On ne sait, dans ce contexte, si l’analyse du président Fouquet(2), selon laquelle la réforme de l’abus de droit ne servirait à rien puisqu’elle consisterait à obliger le Conseil d’État à faire ce qu’il fait déjà , présente un caractère plus rassurant qu’inquiétant. Il n’en reste pas moins que la réforme aurait, à notre sens, un impact bien réel sur le contenu de l’abus de droit. La pesée des motivations n’est pas la même selon qu’elle vise à distinguer entre le « principal » du « secondaire », ou entre le « quasi-exclusif » et le « négligeable ».
Mais passons à l’examen de l’application du concept en examinant, d’une part, le devenir du feuilleton jurisprudentiel relatif à l’apport-cession et, d’autre part, les autres faits marquants de l’année en matière d’abus de droit.
A – Le feuilleton de l’apport-cession
La jurisprudence relative au droit (ou plutôt à l’absence de droit) antérieur à l’adoption de l’article 150-0 B ter du CGI continue de préciser par petites touches le contenu de l’abus du report ou du sursis pour les opérations non encore soumises au nouveau régime.

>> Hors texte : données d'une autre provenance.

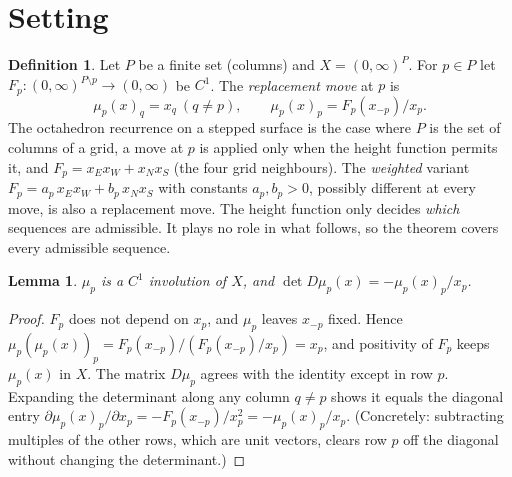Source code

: \documentclass[11pt]{article}
\newtheorem{lemma}[theorem]{Lemma}
\theoremstyle{definition}
\newtheorem{definition}[theorem]{Definition}
\begin{document}
\section{Setting}
\begin{definition}
Let $P$ be a finite set (columns) and $X=(0,\infty)^P$. For $p\in P$ let
$F_p:(0,\infty)^{P\setminus p}\to(0,\infty)$ be $C^1$. The \emph{replacement move} at $p$ is
\[
\mu_p(x)_q = x_q\ (q\ne p),\qquad \mu_p(x)_p = F_p(x_{-p})/x_p .
\]
The octahedron recurrence on a stepped surface is the case where $P$ is the set of columns of a
grid, a move at $p$ is applied only when the height function permits it, and
$F_p = x_Ex_W + x_Nx_S$ (the four grid neighbours). The \emph{weighted} variant
$F_p=a_p\,x_Ex_W+b_p\,x_Nx_S$ with constants $a_p,b_p>0$, possibly different at every move, is
also a replacement move. The height function only decides \emph{which} sequences are
admissible. It plays no role in what follows, so the theorem covers every admissible sequence.
\end{definition}

\begin{lemma}\label{lem:one}
$\mu_p$ is a $C^1$ involution of $X$, and $\det D\mu_p(x) = -\mu_p(x)_p/x_p$.
\end{lemma}
\begin{proof}
$F_p$ does not depend on $x_p$, and $\mu_p$ leaves $x_{-p}$ fixed. Hence
$\mu_p(\mu_p(x))_p = F_p(x_{-p})/(F_p(x_{-p})/x_p)=x_p$, and positivity of $F_p$ keeps $\mu_p(x)$ in
$X$. The matrix $D\mu_p$ agrees with the identity except in row $p$. Expanding the determinant
along any column $q\neq p$ shows it equals the diagonal entry
$\partial\mu_p(x)_p/\partial x_p = -F_p(x_{-p})/x_p^2 = -\mu_p(x)_p/x_p$. (Concretely: subtracting
multiples of the other rows, which are unit vectors, clears row $p$ off the diagonal without
changing the determinant.)
\end{proof}
\end{document}
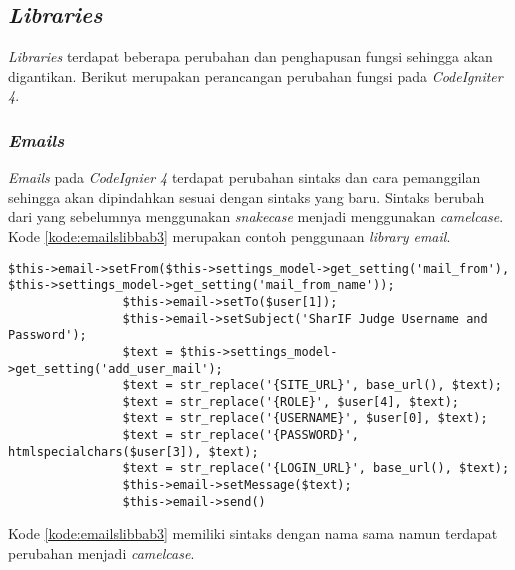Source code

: \subsection{\textit{Libraries}}
\textit{Libraries} terdapat beberapa perubahan dan penghapusan fungsi sehingga akan digantikan. Berikut merupakan perancangan perubahan fungsi pada \textit{CodeIgniter 4}.

\subsubsection{\textit{Emails}}
\textit{Emails} pada \textit{CodeIgnier 4} terdapat perubahan sintaks dan cara pemanggilan sehingga akan dipindahkan sesuai dengan sintaks yang baru. Sintaks berubah dari yang sebelumnya menggunakan \textit{snakecase} menjadi menggunakan \textit{camelcase}. Kode \ref{kode:emailslibbab3} merupakan contoh penggunaan \textit{library email}.

\begin{lstlisting}[caption=Contoh perubahan \textit{library emails}, label=kode:emailslibbab3]
$this->email->setFrom($this->settings_model->get_setting('mail_from'), $this->settings_model->get_setting('mail_from_name'));
				$this->email->setTo($user[1]);
				$this->email->setSubject('SharIF Judge Username and Password');
				$text = $this->settings_model->get_setting('add_user_mail');
				$text = str_replace('{SITE_URL}', base_url(), $text);
				$text = str_replace('{ROLE}', $user[4], $text);
				$text = str_replace('{USERNAME}', $user[0], $text);
				$text = str_replace('{PASSWORD}', htmlspecialchars($user[3]), $text);
				$text = str_replace('{LOGIN_URL}', base_url(), $text);
				$this->email->setMessage($text);
				$this->email->send()
\end{lstlisting}

Kode \ref{kode:emailslibbab3} memiliki sintaks dengan nama sama namun terdapat perubahan menjadi \textit{camelcase}.

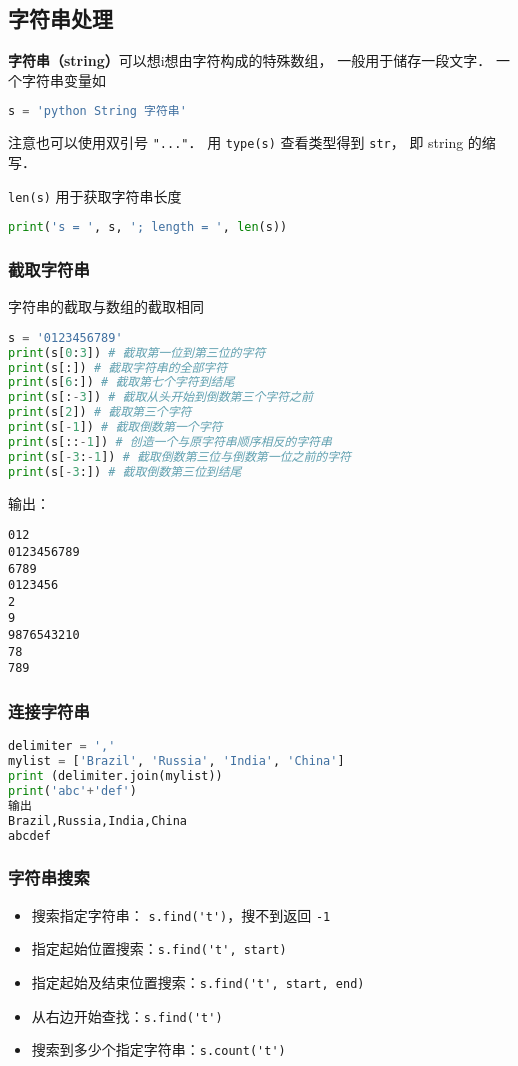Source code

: 

\subsection{字符串处理}
\textbf{字符串（string）}可以想i想由字符构成的特殊数组， 一般用于储存一段文字． 一个字符串变量如
\begin{lstlisting}[language=python]
s = 'python String 字符串'
\end{lstlisting}
注意也可以使用双引号 \verb|"..."|． 用 \verb|type(s)| 查看类型得到 \verb|str|， 即 string 的缩写．

\verb|len(s)| 用于获取字符串长度
\begin{lstlisting}[language=python]
print('s = ', s, '; length = ', len(s))
\end{lstlisting}

\subsubsection{截取字符串}
字符串的截取与数组的截取相同
\begin{lstlisting}[language=python]
s = '0123456789'
print(s[0:3]) # 截取第一位到第三位的字符
print(s[:]) # 截取字符串的全部字符
print(s[6:]) # 截取第七个字符到结尾
print(s[:-3]) # 截取从头开始到倒数第三个字符之前
print(s[2]) # 截取第三个字符
print(s[-1]) # 截取倒数第一个字符
print(s[::-1]) # 创造一个与原字符串顺序相反的字符串
print(s[-3:-1]) # 截取倒数第三位与倒数第一位之前的字符
print(s[-3:]) # 截取倒数第三位到结尾
\end{lstlisting}
输出：
\begin{lstlisting}
012
0123456789
6789
0123456
2
9
9876543210
78
789
\end{lstlisting}

\subsubsection{连接字符串}
\begin{lstlisting}[language=python]
delimiter = ','
mylist = ['Brazil', 'Russia', 'India', 'China']
print (delimiter.join(mylist))
print('abc'+'def')
输出
Brazil,Russia,India,China
abcdef
\end{lstlisting}

\subsubsection{字符串搜索}
\begin{itemize}
\item 搜索指定字符串： \verb|s.find('t')|，搜不到返回 \verb|-1|
\item 指定起始位置搜索：\verb|s.find('t', start)|
\item 指定起始及结束位置搜索：\verb|s.find('t', start, end)|
\item 从右边开始查找：\verb|s.find('t')|
\item 搜索到多少个指定字符串：\verb|s.count('t')|
\end{itemize}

C’est ainsi que, par une décision du 22 février 2013(3), le Conseil d’État a considéré qu’un apport-cession non suivi du réinvestissement du produit de la cession n’était pas abusif dès lors que cette absence de réinvestissement était justifiée. On retiendra de cette affaire que la justification de l’absence de réinvestissement est étroitement dépendante des circonstances de chaque espèce. Le Comité de l’abus de droit fiscal ne raisonne pas autrement(4).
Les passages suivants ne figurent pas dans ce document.